Updated by Alexis Mousset almost 6 years ago
- Target version changed from 4.3.9 to 4.3.10
Updated by François ARMAND almost 6 years ago
- Target version changed from 4.3.10 to 4.3.11
Updated by Vincent MEMBRÉ almost 6 years ago
- Target version changed from 4.3.11 to 4.3.12
Updated by François ARMAND almost 6 years ago
- Related to Bug #14476: Inventory can not complete on an hypervisor if one of the guest machine is not accessible any more added
Updated by François ARMAND over 5 years ago
- Translation missing: en.field_tag_list set to Sponsored
- Subject changed from Inventory may not finish if there is a disk issue or invalid mountpoint to Inventory may never finish if there is a disk issue or invalid mountpoint
- Description updated (diff)
- Target version changed from 4.3.12 to 5.0.10
- Severity set to Major - prevents use of part of Rudder | no simple workaround
- User visibility set to Getting started - demo | first install | Technique editor and level 1 Techniques
- Priority changed from 0 to 98
Updated by François ARMAND over 5 years ago
- Category changed from Packaging to Web - Nodes & inventories
Updated by Vincent MEMBRÉ over 5 years ago
- Target version changed from 5.0.10 to 5.0.11
Updated by Nicolas CHARLES over 5 years ago
The issue is in
[debug] Running FusionInventory::Agent::Task::Inventory::Linux::Drives [debug2] executing df -P -T -k
setting up a nfs share, and shutting down the nfs server exhibit it.

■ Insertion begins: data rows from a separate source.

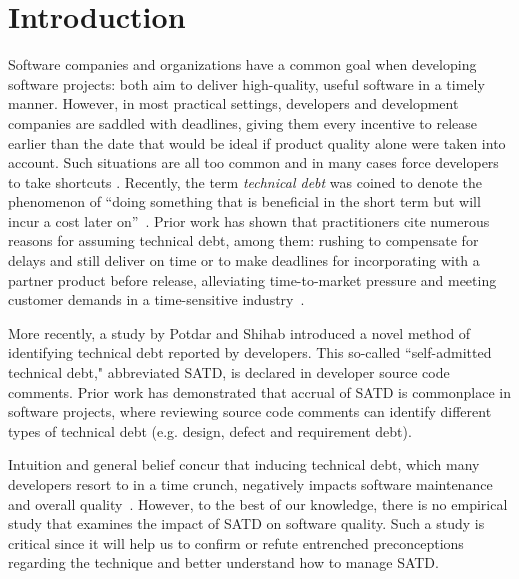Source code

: 
\section{Introduction}
\label{chap3:sec:introduction}
Software companies and organizations have a common goal when developing software projects: both aim to deliver high-quality, useful software in a timely manner. However, in most practical settings, developers and development companies are saddled with deadlines, giving them every incentive to release earlier than the date that would be ideal if product quality alone were taken into account. Such situations are all too common and in many cases force developers to take shortcuts \cite{kruchten2013technical} \cite{seaman2015technical}. Recently, the term \emph{technical debt} was coined to denote the phenomenon of ``doing something that is beneficial in the short term but will incur a cost later on''~\cite{cunningham1993wycash}. Prior work has shown that practitioners cite numerous reasons for assuming technical debt, among them: rushing to compensate for delays and still deliver on time or to make deadlines for incorporating with a partner product before release, alleviating time-to-market pressure and meeting customer demands in a time-sensitive industry~\cite{lim2012balancing}.


More recently, a study by Potdar and Shihab \cite{ICSM_PotdarS14} introduced a novel method of identifying technical debt reported by developers. This so-called ``self-admitted technical debt," abbreviated SATD, is declared in developer source code comments. Prior work \cite{MTD15p9} has demonstrated that accrual of SATD is commonplace in software projects, where reviewing source code comments can identify different types of technical debt (e.g. design, defect and requirement debt).

Intuition and general belief concur that inducing technical debt, which many developers resort to in a time crunch, negatively impacts software maintenance and overall quality~\cite{zazworka2011investigating,spinola2013investigating,GuoSGCTSSS11,seaman2015technical,kruchten2013technical}. However, to the best of our knowledge, there is no empirical study that examines the impact of SATD on software quality. Such a study is critical since it will help us to confirm or refute entrenched preconceptions regarding the technique and better understand how to manage SATD.


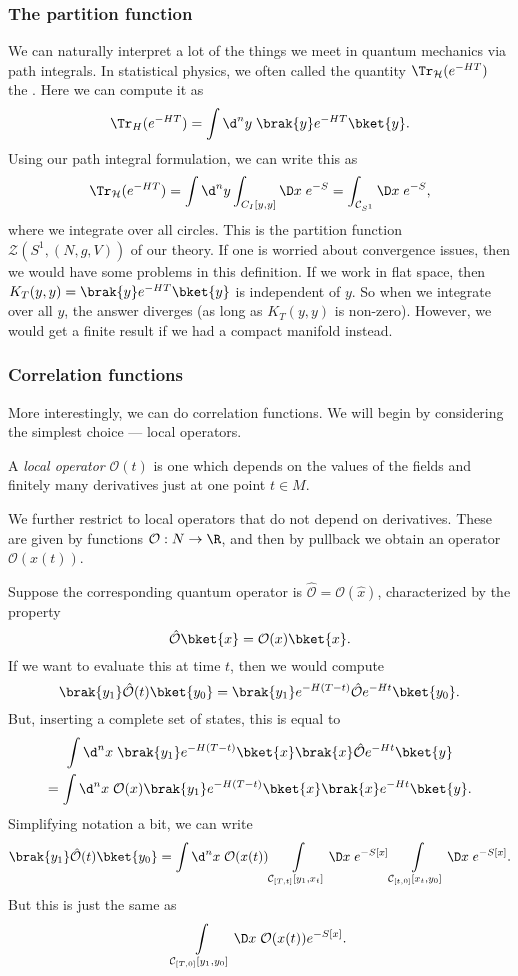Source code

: \documentclass[a4paper]{article}
\begin{document}
\subsubsection*{The partition function}
We can naturally interpret a lot of the things we meet in quantum mechanics via path integrals. In statistical physics, we often called the quantity $\Tr_\mathcal{H} (e^{-HT})$ the . Here we can compute it as
\[
  \Tr_H(e^{-HT}) = \int \d^n y\; \brak{y}e^{-HT} \bket{y}.
\]
Using our path integral formulation, we can write this as
\[
  \Tr_\mathcal{H} (e^{-HT}) = \int \d^n y \int_{C_I[y, y]} \D x\; e^{-S} = \int_{\mathcal{C}_{S^1}} \D x\; e^{-S},
\]
where we integrate over all circles. This is the partition function $\mathcal{Z}(S^1, (N, g, V))$ of our theory. If one is worried about convergence issues, then we would have some problems in this definition. If we work in flat space, then $K_T(y, y) = \brak{y}e^{-HT}\bket{y}$ is independent of $y$. So when we integrate over all $y$, the answer diverges (as long as $K_T(y, y)$ is non-zero). However, we would get a finite result if we had a compact manifold instead.

\subsubsection*{Correlation functions}
More interestingly, we can do correlation functions. We will begin by considering the simplest choice --- local operators.
\begin{defi}
  A \emph{local operator} $\mathcal{O}(t)$ is one which depends on the values of the fields and finitely many derivatives just at one point $t \in M$.
\end{defi}
We further restrict to local operators that do not depend on derivatives. These are given by functions $\mathcal{O}: N \to \R$, and then by pullback we obtain an operator $\mathcal{O}(x(t))$.

Suppose the corresponding quantum operator is $\hat{\mathcal{O}} = \mathcal{O}(\hat{x})$, characterized by the property
\[
  \hat{\mathcal{O}}\bket{x} = \mathcal{O}(x) \bket{x}.
\]
If we want to evaluate this at time $t$, then we would compute
\[
  \brak{y_1} \hat{\mathcal{O}}(t) \bket{y_0} = \brak{y_1} e^{-H(T - t)} \hat{\mathcal{O}} e^{-Ht} \bket{y_0}.
\]
But, inserting a complete set of states, this is equal to
\begin{multline*}
  \int \d^n x\; \brak{y_1} e^{-H(T - t)}\bket{x} \brak{x}\hat{\mathcal{O}} e^{-Ht} \bket{y} \\
  = \int \d^n x\; \mathcal{O}(x) \brak{y_1} e^{-H(T - t)} \bket{x} \brak{x} e^{-Ht} \bket{y}.
\end{multline*}
Simplifying notation a bit, we can write
\[
  \brak{y_1} \hat{\mathcal{O}}(t) \bket{y_0} = \int \d^n x\; \mathcal{O}(x(t)) \int\limits_{\mathcal{C}_{[T, t]} [y_1, x_t]} \D x\; e^{-S[x]} \int\limits_{\mathcal{C}_{[t, 0]}[x_t, y_0]} \D x\; e^{-S[x]}.
\]
But this is just the same as
\[
  \int\limits_{\mathcal{C}_{[T, 0]}[y_1, y_0]} \D x\; \mathcal{O}(x(t)) e^{-S[x]}.
\]
\end{document}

there's already a timeout, set by "alarm", using --backend-collect-timeout (defaut 180s) , but it fails in this case
alarm doesn't seem to work with filehandle correctly in non interactiv script (see https://perldoc.perl.org/functions/alarm.html and https://www.perlmonks.org/?node_id=999179 )
changing getFileHandle in Tools.pm, in case of command with the following doesn't solves the issue
eval { local $SIG{ALRM} = sub { die "alarm\n" }; # NB: \n required alarm 5; if (!open $handle, '-|', $params{command} . " 2>$nowhere") { $params{logger}->error( "Can't run command $params{command}: $ERRNO" ) if $params{logger}; return; } };
Updated by Nicolas CHARLES over 5 years ago
actually, this returns, but it's after that it locks, during the my $line = <$handle>;
Updated by Nicolas CHARLES over 5 years ago
doing
my $line; # get headers line first eval { local $SIG{ALRM} = sub { die "alarm\n" }; # NB: \n required alarm 5; $line = <$handle>; };
allows to get to the next step, however it still locks, and command doesn't end - probably the handle is not released
Updated by Nicolas CHARLES over 5 years ago
an easier solution coulf be to check it timeout is present on the system, and if so, run "timeout 5 df" , and if not, don't use timeout
Updated by Nicolas CHARLES over 5 years ago
- Status changed from New to In progress
Updated by Nicolas CHARLES over 5 years ago
- Status changed from In progress to Pending technical review
- Assignee changed from Nicolas CHARLES to Benoît PECCATTE
- Pull Request set to https://github.com/Normation/rudder-packages/pull/1909
Updated by Nicolas CHARLES over 5 years ago
- Status changed from Pending technical review to Pending release
Applied in changeset rudder-packages|62e0b4d33e00945f29f571d952cfe17895b38547.
Updated by Vincent MEMBRÉ over 5 years ago
- Status changed from Pending release to Released
- Priority changed from 98 to 97
This bug has been fixed in Rudder 5.0.11 which was released today.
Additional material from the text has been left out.